Activity. Return the lines below that contain the word "Astro".

(Dataset entries)
==*==

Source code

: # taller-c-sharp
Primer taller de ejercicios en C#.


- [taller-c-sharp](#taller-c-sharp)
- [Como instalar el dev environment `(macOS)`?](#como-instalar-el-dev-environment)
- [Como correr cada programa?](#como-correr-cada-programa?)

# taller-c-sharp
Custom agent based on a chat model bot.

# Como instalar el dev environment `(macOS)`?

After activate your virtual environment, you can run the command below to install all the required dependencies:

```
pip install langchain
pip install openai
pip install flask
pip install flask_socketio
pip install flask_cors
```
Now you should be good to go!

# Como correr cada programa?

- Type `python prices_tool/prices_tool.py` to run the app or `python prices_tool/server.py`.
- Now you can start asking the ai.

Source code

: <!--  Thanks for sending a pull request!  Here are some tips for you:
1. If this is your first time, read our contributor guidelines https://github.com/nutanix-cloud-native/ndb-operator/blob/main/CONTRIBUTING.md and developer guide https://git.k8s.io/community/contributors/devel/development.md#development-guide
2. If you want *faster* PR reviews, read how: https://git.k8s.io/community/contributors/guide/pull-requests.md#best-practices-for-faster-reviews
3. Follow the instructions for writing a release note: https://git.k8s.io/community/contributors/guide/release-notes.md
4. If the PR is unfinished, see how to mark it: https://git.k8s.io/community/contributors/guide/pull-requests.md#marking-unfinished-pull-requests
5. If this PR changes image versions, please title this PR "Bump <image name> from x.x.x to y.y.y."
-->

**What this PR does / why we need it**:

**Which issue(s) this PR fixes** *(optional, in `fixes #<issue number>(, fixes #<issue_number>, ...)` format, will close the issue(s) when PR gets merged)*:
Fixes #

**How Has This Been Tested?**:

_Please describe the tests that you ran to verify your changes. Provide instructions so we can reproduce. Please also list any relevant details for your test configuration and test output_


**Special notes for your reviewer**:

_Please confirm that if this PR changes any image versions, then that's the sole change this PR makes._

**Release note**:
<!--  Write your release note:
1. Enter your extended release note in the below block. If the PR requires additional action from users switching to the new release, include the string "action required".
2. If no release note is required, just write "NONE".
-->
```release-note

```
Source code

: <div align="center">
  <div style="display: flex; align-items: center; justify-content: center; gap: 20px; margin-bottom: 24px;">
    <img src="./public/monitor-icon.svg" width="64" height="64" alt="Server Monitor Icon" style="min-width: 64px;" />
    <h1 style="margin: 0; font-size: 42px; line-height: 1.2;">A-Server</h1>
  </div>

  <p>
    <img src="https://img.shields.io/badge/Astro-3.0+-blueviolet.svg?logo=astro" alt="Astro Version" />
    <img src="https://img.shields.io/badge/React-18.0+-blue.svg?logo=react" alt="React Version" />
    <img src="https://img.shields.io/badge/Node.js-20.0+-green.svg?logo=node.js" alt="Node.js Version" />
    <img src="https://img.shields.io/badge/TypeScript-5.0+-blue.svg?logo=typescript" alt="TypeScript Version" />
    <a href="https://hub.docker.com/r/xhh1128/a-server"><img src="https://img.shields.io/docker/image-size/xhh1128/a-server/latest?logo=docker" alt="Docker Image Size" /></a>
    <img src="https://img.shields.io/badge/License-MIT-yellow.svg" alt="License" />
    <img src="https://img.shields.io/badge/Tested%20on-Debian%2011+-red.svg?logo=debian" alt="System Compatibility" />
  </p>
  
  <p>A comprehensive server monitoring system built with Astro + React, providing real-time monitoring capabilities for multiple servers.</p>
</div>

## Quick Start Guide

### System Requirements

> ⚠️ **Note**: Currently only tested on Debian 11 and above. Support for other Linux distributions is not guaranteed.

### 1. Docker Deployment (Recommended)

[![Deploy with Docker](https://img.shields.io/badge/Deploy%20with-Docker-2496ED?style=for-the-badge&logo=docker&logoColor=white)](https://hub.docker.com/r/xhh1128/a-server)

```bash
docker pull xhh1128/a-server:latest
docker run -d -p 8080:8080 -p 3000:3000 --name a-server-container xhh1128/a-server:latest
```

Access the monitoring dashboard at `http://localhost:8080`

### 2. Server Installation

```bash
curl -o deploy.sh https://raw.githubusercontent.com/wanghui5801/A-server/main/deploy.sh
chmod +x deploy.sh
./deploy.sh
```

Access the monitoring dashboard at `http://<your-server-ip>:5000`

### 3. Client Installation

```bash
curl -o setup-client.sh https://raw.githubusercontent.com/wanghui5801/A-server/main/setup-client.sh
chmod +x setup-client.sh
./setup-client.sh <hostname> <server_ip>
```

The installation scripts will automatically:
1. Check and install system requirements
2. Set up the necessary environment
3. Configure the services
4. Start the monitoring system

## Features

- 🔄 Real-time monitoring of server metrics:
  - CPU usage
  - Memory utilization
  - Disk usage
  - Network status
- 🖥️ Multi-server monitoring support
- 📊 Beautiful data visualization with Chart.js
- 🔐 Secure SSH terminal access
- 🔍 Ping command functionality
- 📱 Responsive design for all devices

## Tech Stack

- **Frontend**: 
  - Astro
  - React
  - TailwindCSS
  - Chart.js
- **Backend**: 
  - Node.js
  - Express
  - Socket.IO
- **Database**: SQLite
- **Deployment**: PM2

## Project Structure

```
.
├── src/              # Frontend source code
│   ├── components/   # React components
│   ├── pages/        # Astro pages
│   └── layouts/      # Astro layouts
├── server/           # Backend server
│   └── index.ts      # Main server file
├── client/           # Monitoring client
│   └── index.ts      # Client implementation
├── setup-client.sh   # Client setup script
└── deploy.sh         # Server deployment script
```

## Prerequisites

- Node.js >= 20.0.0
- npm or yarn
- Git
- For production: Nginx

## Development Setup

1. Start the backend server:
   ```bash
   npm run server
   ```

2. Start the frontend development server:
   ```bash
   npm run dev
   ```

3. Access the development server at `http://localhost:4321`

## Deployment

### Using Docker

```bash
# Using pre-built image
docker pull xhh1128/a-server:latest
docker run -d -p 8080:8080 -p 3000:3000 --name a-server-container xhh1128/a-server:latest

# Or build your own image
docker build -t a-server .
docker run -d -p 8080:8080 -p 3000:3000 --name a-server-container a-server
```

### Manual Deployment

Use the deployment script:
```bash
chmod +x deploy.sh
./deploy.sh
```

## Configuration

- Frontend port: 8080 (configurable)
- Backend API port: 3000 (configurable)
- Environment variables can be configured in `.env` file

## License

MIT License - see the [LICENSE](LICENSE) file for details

==*==

Result for this task.
    <img src="https://img.shields.io/badge/Astro-3.0+-blueviolet.svg?logo=astro" alt="Astro Version" />
  <p>A comprehensive server monitoring system built with Astro + React, providing real-time monitoring capabilities for multiple servers.</p>
  - Astro
│   ├── pages/        # Astro pages
│   └── layouts/      # Astro layouts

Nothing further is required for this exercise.